Deep imaging with 1.3 µm dual-axis optical coherence tomography and an enhanced depth of focus.

作者信息

Jelly Evan T, Zhao Yang, Chu Kengyeh K, Price Hillel, Crose Michael, Steelman Zachary A, Wax Adam

机构信息

Department of Biomedical Engineering, Duke University, Durham, NC 27708, USA.

Lumedica, Durham, NC 27701, USA.

出版信息

Biomed Opt Express. 2021 Nov 18;12(12):7689-7702. doi: 10.1364/BOE.438621. eCollection 2021 Dec 1.

DOI:10.1364/BOE.438621

PMID:35003860

原文链接:https://pmc.ncbi.nlm.nih.gov/articles/PMC8713684/

Abstract

For many clinical applications, such as dermatology, optical coherence tomography (OCT) suffers from limited penetration depth due primarily to the highly scattering nature of biological tissues.
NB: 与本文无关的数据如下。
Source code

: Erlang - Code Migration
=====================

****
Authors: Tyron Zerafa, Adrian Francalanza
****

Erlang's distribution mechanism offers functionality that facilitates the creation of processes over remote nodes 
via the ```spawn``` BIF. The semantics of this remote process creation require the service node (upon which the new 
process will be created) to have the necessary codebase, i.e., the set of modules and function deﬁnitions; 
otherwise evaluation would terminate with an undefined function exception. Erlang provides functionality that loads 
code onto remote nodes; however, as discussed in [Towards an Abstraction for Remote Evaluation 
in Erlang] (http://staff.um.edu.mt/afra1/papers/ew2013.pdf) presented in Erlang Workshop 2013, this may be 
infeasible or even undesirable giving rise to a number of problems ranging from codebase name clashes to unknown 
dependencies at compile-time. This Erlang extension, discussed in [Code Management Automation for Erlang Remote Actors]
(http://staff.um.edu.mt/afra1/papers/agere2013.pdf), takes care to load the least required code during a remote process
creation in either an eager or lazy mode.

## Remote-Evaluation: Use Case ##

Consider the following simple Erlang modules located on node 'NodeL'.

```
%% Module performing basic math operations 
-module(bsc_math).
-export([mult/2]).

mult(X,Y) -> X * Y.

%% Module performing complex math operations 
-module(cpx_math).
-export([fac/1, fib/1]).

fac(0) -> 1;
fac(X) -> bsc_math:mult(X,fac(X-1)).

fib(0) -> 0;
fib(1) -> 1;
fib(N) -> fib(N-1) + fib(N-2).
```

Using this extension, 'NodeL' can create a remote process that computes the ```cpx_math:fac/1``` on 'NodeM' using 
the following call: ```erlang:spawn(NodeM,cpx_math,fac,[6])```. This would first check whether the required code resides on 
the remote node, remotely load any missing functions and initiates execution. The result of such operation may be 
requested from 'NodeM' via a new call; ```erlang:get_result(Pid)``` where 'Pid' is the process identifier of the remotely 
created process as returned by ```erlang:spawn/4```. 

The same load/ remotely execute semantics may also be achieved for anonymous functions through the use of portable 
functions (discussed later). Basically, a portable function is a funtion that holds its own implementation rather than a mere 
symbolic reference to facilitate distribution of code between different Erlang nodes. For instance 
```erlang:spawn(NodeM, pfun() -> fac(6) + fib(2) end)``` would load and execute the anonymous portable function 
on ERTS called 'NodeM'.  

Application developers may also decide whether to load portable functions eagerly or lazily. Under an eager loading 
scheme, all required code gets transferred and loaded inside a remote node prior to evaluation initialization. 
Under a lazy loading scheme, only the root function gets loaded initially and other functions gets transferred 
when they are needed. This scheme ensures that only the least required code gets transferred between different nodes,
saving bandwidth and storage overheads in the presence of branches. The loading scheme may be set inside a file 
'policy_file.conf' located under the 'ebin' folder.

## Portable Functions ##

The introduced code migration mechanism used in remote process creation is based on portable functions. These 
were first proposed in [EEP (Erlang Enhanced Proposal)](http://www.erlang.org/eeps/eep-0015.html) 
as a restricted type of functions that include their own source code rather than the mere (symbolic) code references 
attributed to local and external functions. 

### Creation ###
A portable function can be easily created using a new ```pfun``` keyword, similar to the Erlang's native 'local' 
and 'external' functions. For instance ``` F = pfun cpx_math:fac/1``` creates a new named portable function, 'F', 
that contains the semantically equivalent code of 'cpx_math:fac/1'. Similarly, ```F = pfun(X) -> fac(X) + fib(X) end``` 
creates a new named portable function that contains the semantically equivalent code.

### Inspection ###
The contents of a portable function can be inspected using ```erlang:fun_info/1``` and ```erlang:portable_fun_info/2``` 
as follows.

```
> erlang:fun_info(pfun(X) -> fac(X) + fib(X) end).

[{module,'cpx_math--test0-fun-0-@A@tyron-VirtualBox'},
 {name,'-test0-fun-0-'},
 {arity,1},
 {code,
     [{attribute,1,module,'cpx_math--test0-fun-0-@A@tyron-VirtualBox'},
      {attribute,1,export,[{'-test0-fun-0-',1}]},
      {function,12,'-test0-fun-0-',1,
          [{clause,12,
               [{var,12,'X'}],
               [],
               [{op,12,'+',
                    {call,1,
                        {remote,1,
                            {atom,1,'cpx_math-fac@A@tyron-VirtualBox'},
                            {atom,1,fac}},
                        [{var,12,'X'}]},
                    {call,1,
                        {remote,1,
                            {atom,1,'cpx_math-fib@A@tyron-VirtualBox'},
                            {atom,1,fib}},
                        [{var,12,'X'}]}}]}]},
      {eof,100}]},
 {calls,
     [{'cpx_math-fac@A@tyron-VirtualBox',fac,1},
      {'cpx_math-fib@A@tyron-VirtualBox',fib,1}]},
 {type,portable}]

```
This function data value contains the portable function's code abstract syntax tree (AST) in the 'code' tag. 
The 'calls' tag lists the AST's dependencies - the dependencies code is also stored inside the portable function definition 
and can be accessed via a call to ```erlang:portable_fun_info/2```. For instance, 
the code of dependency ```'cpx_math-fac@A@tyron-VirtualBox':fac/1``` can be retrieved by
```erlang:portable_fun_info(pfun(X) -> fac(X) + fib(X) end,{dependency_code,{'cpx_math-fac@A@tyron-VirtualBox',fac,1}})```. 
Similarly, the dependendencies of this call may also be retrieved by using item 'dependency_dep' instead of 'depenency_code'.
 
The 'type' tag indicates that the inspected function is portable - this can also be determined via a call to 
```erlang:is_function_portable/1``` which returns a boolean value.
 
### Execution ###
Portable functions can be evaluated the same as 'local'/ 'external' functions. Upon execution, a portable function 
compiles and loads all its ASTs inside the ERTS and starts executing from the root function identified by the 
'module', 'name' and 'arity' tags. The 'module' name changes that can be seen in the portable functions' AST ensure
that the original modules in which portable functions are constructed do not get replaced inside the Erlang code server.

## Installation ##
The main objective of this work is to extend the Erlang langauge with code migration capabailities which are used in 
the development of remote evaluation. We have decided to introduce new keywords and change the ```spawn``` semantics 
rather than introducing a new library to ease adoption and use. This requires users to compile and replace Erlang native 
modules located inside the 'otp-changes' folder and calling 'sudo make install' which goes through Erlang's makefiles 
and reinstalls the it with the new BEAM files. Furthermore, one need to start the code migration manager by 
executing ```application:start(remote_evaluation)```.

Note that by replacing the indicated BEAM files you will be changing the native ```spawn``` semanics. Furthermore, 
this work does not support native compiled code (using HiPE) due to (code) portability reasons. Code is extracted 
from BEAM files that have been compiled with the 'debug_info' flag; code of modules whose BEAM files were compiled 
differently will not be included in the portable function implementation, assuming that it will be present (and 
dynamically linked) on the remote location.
Here, we present a novel implementation of dual-axis optical coherence tomography (DA-OCT) that offers improved depth penetration in skin imaging at 1.3 µm compared to conventional OCT. Several unique aspects of DA-OCT are examined here, including the requirements for scattering properties to realize the improvement and the limited depth of focus (DOF) inherent to the technique. To overcome this limitation, our approach uses a tunable lens to coordinate focal plane selection with image acquisition to create an enhanced DOF for DA-OCT. This improvement in penetration depth is quantified experimentally against conventional on-axis OCT using tissue phantoms and mouse skin. The results presented here suggest the potential use of DA-OCT in situations where a high degree of scattering limits depth penetration in OCT imaging.

摘要

对于许多临床应用，如皮肤病学，光学相干断层扫描（OCT）主要由于生物组织的高散射特性而存在穿透深度有限的问题。在此，我们展示了一种双轴光学相干断层扫描（DA - OCT）的新颖实现方式，与传统OCT相比，它在1.3 µm波长下对皮肤成像具有更好的深度穿透能力。本文研究了DA - OCT的几个独特方面，包括实现这种改进所需的散射特性要求以及该技术固有的有限焦深（DOF）。为克服这一限制，我们的方法使用可调谐透镜将焦平面选择与图像采集相协调，为DA - OCT创建增强的焦深。利用组织仿体和小鼠皮肤，通过实验对相对于传统同轴OCT的穿透深度改进进行了量化。此处呈现的结果表明，在OCT成像中高度散射限制深度穿透的情况下，DA - OCT具有潜在的应用价值。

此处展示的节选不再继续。